My BF and I (and the kids in fact) are re-enactors at the Virginia Renaissance Faire. My second choice plan was a wattle and daub structure in historical Tudor fashion! Wattle and daub is not hard... but IS messy and can take some upkeep for the exterior when it will be subjected to harsh weather. On the inside and covered with a lime plaster... it should outlast the rest of the darn coop! LOL
Roosting perches will be free-standing PVC pipe wrapped with vetwrap. We use these for our parrots! They are able to be made in any configuration your mind can dream up, available in different diameters to give feet a workout, easy to disinfect, clean, remove, and change... and you just replace the vetwrap every 6 months to a year!
This coop will be used in conjunction with a large chicken tractor that will be housing the young birds while we build this monstrosity. While we work on the coop, the tractor will be clearing and preparing the ground where we hope to put our garden in late spring/early summer! With any luck, the youngsters will eat and kill off the vegetation where we want to plant (a layer of grass clippings will be tossed in regularly and the tractor will be moved every other day to cycle around the area... we want a BIG garden.) and will self till and fertilize the spot as well! They will of course have shelter at one end for nightime and a roof on a good portion of it for inclimate weather. They will not need the nesting boxes for a good few months after all!
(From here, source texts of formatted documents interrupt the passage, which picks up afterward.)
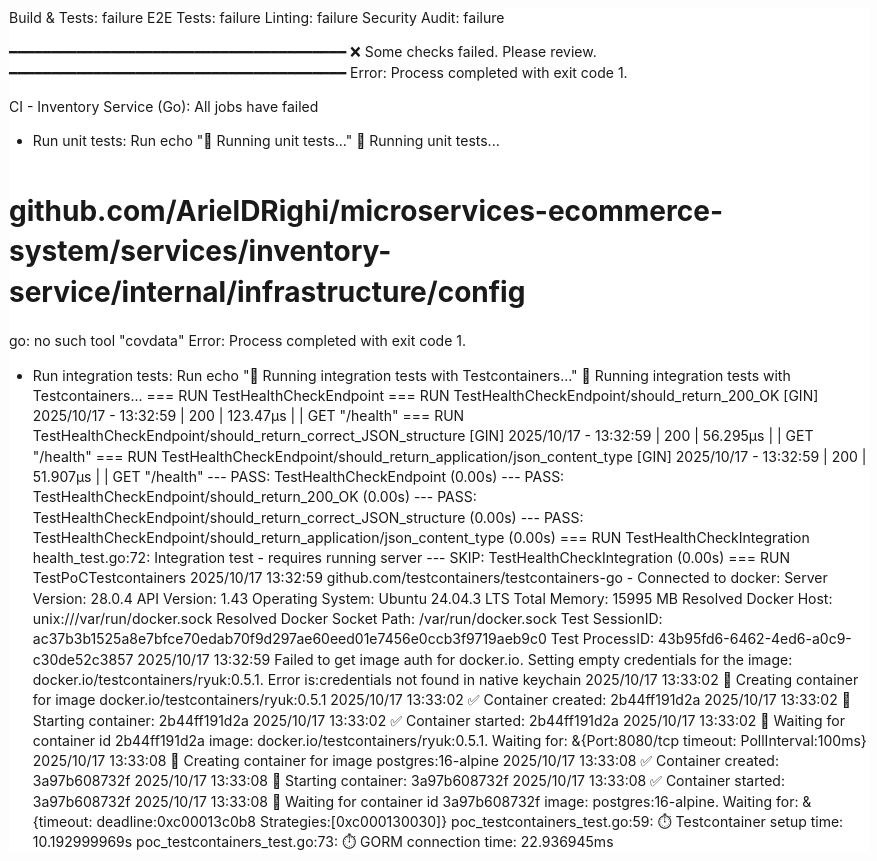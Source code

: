 Build & Tests: failure
E2E Tests: failure
Linting: failure
Security Audit: failure

━━━━━━━━━━━━━━━━━━━━━━━━━━━━━━━━━━━━━━━━
❌ Some checks failed. Please review.
━━━━━━━━━━━━━━━━━━━━━━━━━━━━━━━━━━━━━━━━
Error: Process completed with exit code 1.

CI - Inventory Service (Go): All jobs have failed

- Run unit tests:
  Run echo "🧪 Running unit tests..."
  🧪 Running unit tests...

# github.com/ArielDRighi/microservices-ecommerce-system/services/inventory-service/internal/infrastructure/config

go: no such tool "covdata"
Error: Process completed with exit code 1.

- Run integration tests:
  Run echo "🔗 Running integration tests with Testcontainers..."
  🔗 Running integration tests with Testcontainers...
  === RUN TestHealthCheckEndpoint
  === RUN TestHealthCheckEndpoint/should_return_200_OK
  [GIN] 2025/10/17 - 13:32:59 | 200 | 123.47µs | | GET "/health"
  === RUN TestHealthCheckEndpoint/should_return_correct_JSON_structure
  [GIN] 2025/10/17 - 13:32:59 | 200 | 56.295µs | | GET "/health"
  === RUN TestHealthCheckEndpoint/should_return_application/json_content_type
  [GIN] 2025/10/17 - 13:32:59 | 200 | 51.907µs | | GET "/health"
  --- PASS: TestHealthCheckEndpoint (0.00s)
  --- PASS: TestHealthCheckEndpoint/should_return_200_OK (0.00s)
  --- PASS: TestHealthCheckEndpoint/should_return_correct_JSON_structure (0.00s)
  --- PASS: TestHealthCheckEndpoint/should_return_application/json_content_type (0.00s)
  === RUN TestHealthCheckIntegration
  health_test.go:72: Integration test - requires running server
  --- SKIP: TestHealthCheckIntegration (0.00s)
  === RUN TestPoCTestcontainers
  2025/10/17 13:32:59 github.com/testcontainers/testcontainers-go - Connected to docker:
  Server Version: 28.0.4
  API Version: 1.43
  Operating System: Ubuntu 24.04.3 LTS
  Total Memory: 15995 MB
  Resolved Docker Host: unix:///var/run/docker.sock
  Resolved Docker Socket Path: /var/run/docker.sock
  Test SessionID: ac37b3b1525a8e7bfce70edab70f9d297ae60eed01e7456e0ccb3f9719aeb9c0
  Test ProcessID: 43b95fd6-6462-4ed6-a0c9-c30de52c3857
  2025/10/17 13:32:59 Failed to get image auth for docker.io. Setting empty credentials for the image: docker.io/testcontainers/ryuk:0.5.1. Error is:credentials not found in native keychain
  2025/10/17 13:33:02 🐳 Creating container for image docker.io/testcontainers/ryuk:0.5.1
  2025/10/17 13:33:02 ✅ Container created: 2b44ff191d2a
  2025/10/17 13:33:02 🐳 Starting container: 2b44ff191d2a
  2025/10/17 13:33:02 ✅ Container started: 2b44ff191d2a
  2025/10/17 13:33:02 🚧 Waiting for container id 2b44ff191d2a image: docker.io/testcontainers/ryuk:0.5.1. Waiting for: &{Port:8080/tcp timeout:<nil> PollInterval:100ms}
  2025/10/17 13:33:08 🐳 Creating container for image postgres:16-alpine
  2025/10/17 13:33:08 ✅ Container created: 3a97b608732f
  2025/10/17 13:33:08 🐳 Starting container: 3a97b608732f
  2025/10/17 13:33:08 ✅ Container started: 3a97b608732f
  2025/10/17 13:33:08 🚧 Waiting for container id 3a97b608732f image: postgres:16-alpine. Waiting for: &{timeout:<nil> deadline:0xc00013c0b8 Strategies:[0xc000130030]}
  poc_testcontainers_test.go:59: ⏱️ Testcontainer setup time: 10.192999969s
  poc_testcontainers_test.go:73: ⏱️ GORM connection time: 22.936945ms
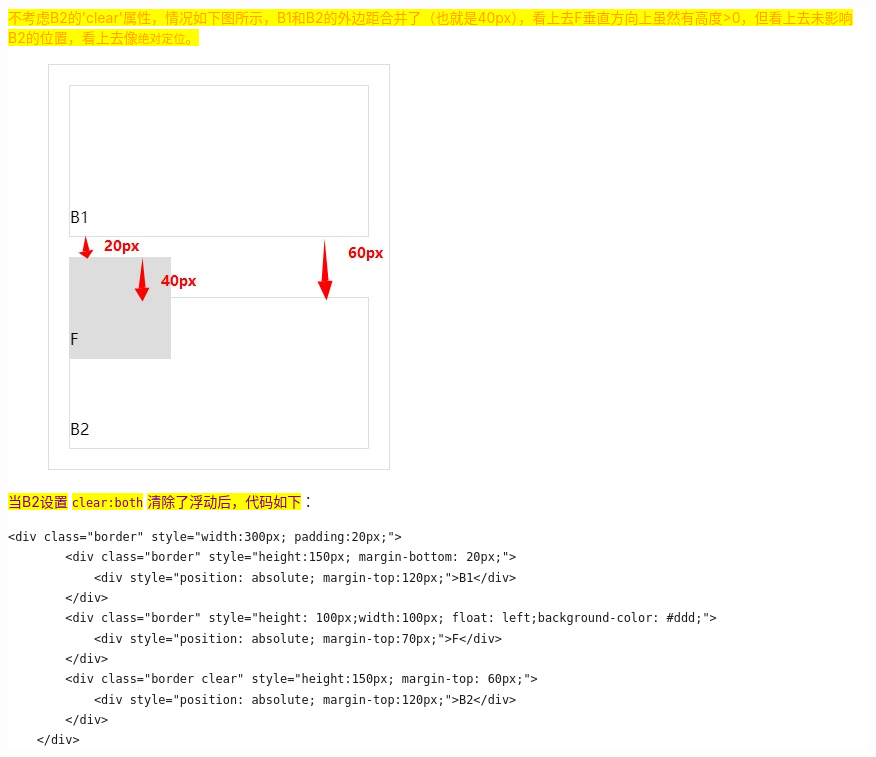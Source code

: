 <mark style="color:orange;">不考虑B2的'clear'属性，情况如下图所示，B1和B2的外边距合并了（也就是40px），看上去F垂直方向上虽然有高度>0，但看上去未影响B2的位置，看上去像</mark><mark style="color:orange;">`绝对定位`</mark><mark style="color:orange;">。</mark>

<figure><img src="../../.gitbook/assets/image (6) (1) (1) (1).png" alt=""><figcaption></figcaption></figure>

<mark style="color:purple;">当B2设置</mark> <mark style="color:purple;"></mark><mark style="color:purple;">`clear:both`</mark> <mark style="color:purple;"></mark><mark style="color:purple;">清除了浮动后，代码如下</mark>：

```markup
<div class="border" style="width:300px; padding:20px;">
        <div class="border" style="height:150px; margin-bottom: 20px;">
            <div style="position: absolute; margin-top:120px;">B1</div>
        </div>
        <div class="border" style="height: 100px;width:100px; float: left;background-color: #ddd;">
            <div style="position: absolute; margin-top:70px;">F</div>
        </div>
        <div class="border clear" style="height:150px; margin-top: 60px;">
            <div style="position: absolute; margin-top:120px;">B2</div>
        </div>
    </div>
```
After this, the tractor can be used for spot weeding and as a "poultry playpen" if we are gone for most of the day and they cannot free-range at all.
We hope to have about 6 Welsummers. Perhaps just a few Americaunas for egg fun. Also a few Silkies for my daughter for 4-H and brooding out any babies we may wish to raise. I am still looking for somewhere to get a quality Wellie Roo and nice silkies. No luck as yet.